Verschärfte Bewerbungspflicht für Unterhaltsfordernde Verschärfte Bewerbungspflicht für Unterhaltsfordernde
Wenn Arbeitslose nach einer Scheidung nachehelichen Unterhalt verlangen, müssen sie nachweisen, dass sie sich umfangreich bewerben - und nicht nur auf Stellenangebote im bisherigen Beruf. Das geht aus einem Urteil des Oberlandesgerichts Köln hervor.
Gerichte setzen fiktives Einkommen an
Gemäß des Urteils (Az.: 4 WF 51/11) müssen sich Betroffene auch auf Stellen neben der erlernten oder bisher ausgeübten Tätigkeit bewerben, teilt die Arbeitsgemeinschaft Familienrecht des Deutschen Anwaltvereins mit. Wer sich nicht ausreichend bewirbt und dies nachweist, dem wird ein fiktives Einkommen angerechnet und bei der Unterhaltsberechnung berücksichtigt.
Gericht: Frau kann sich für Kinder - und Seniorenbetreuung bewerben
In dem Fall hatte eine Ehefrau nach der Scheidung von ihrem Mann nachehelichen Unterhalt verlangt. Um ihre Bewerbungsbemühungen nachzuweisen, legte sie insgesamt 40 Bewerbungen innerhalb eines halben Jahres vor. Das Gericht hielt die Anzahl der Bewerbungen für zu niedrig und lehnte die Beschwerde ab. Die Lage am Arbeitsmarkt erfordere außerdem die Flexibilität zum Umlernen. Die Frau hätte sich insbesondere auf Stellen in der Kinder- und Seniorenbetreuung bewerben können. Denn dort bestehe bekanntermaßen ein erheblicher Arbeitskräftebedarf.
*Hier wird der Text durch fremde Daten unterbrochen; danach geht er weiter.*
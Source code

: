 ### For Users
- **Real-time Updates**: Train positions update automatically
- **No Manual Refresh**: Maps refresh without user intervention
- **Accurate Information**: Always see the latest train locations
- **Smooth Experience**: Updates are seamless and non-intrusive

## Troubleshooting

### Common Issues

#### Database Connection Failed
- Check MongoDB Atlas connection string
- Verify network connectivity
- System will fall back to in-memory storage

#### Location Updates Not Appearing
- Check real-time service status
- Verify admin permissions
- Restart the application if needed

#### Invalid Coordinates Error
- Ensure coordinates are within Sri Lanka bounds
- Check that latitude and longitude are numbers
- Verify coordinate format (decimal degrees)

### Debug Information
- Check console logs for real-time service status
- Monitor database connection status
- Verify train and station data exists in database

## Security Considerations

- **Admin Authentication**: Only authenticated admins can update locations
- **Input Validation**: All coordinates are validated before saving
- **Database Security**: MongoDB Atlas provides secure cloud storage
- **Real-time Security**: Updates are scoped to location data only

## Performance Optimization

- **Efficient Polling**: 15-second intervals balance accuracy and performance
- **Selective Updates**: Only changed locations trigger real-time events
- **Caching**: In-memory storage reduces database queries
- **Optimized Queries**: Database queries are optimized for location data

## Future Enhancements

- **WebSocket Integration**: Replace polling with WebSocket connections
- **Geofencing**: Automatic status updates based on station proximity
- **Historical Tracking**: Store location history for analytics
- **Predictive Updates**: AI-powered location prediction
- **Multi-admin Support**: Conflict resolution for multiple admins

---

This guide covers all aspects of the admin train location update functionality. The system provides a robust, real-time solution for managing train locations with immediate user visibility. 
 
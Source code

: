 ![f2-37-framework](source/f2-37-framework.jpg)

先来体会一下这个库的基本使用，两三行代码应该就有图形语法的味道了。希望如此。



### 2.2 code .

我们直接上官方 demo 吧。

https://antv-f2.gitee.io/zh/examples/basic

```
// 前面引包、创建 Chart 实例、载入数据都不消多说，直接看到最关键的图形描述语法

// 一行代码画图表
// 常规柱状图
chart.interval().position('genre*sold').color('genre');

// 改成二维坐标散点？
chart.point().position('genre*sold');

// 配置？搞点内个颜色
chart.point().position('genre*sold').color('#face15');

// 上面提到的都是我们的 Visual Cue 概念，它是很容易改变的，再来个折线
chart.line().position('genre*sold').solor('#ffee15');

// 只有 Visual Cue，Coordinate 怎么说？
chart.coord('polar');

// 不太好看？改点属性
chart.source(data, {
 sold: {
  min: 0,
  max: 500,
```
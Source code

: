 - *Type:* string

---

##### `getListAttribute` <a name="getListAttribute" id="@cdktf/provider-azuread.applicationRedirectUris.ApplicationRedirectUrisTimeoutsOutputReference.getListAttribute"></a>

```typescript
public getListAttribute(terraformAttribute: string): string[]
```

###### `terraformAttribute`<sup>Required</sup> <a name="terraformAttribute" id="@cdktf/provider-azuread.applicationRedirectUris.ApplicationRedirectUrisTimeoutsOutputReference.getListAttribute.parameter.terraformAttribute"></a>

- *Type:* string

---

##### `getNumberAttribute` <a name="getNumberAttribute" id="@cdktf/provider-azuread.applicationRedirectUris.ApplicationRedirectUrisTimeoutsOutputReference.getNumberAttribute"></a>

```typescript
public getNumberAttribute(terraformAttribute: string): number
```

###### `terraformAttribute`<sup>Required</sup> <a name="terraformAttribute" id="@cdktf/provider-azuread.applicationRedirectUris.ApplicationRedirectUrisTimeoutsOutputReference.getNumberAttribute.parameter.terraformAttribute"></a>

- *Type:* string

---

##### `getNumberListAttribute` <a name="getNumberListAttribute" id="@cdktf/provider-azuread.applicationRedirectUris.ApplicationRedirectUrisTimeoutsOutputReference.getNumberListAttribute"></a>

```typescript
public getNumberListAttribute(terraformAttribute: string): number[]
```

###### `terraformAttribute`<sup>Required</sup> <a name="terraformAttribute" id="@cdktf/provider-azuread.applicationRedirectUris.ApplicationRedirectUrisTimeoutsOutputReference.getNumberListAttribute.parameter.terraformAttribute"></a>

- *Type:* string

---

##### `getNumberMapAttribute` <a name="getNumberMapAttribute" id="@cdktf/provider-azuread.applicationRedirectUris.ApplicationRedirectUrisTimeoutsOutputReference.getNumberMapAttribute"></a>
Altmodisches Rollenmuster?
Bedeutet dies im Umkehrschluss, dass auch arbeitslose Männer, beziehungsweise Väter, auf Stellen in der Kinder - und Seniorenbetreuung bewerben müssten? Die Eltern-Redaktion von t-online.de fragte bei einer Fachanwältin für Familienrecht nach. Aus Sicht der Gerichte werde in der Regel von dem tradierten Rollenmuster ausgegangen, wonach die Frauen für Pflege und Betreuung zuständig sind, meint die Fachanwältin Eva Becker aus Berlin. Ein gängiges Argumentationsmuster sei "wer eigene Kinder betreut hat, dem kann man auch zumuten, fremde Kinder zu betreuen."
Eigenverantwortung wird gefordert
Doch einem Mann - selbst wenn er eigene Kinder hat - würden Bewerbungen im Bereich Kinderbetreuung eher nicht auferlegt. Dabei gehe es weniger um Zumutbarkeit einer Tätigkeit als um Qualifikation und Chancen auf dem Arbeitsmarkt - und da seien Jobs für männliche Kinderbetreuer eher die Ausnahme. Doch auch arbeitslosen Männern könne auferlegt werden, sich auf Stellen zu bewerben, deren Anforderungen unter denen des bisherigen Berufs liegen. "Seit der Reform des Unterhaltsrechts wird die Eigenverantwortung für den Lebensunterhalt ganz hoch gehangen", betont Becker.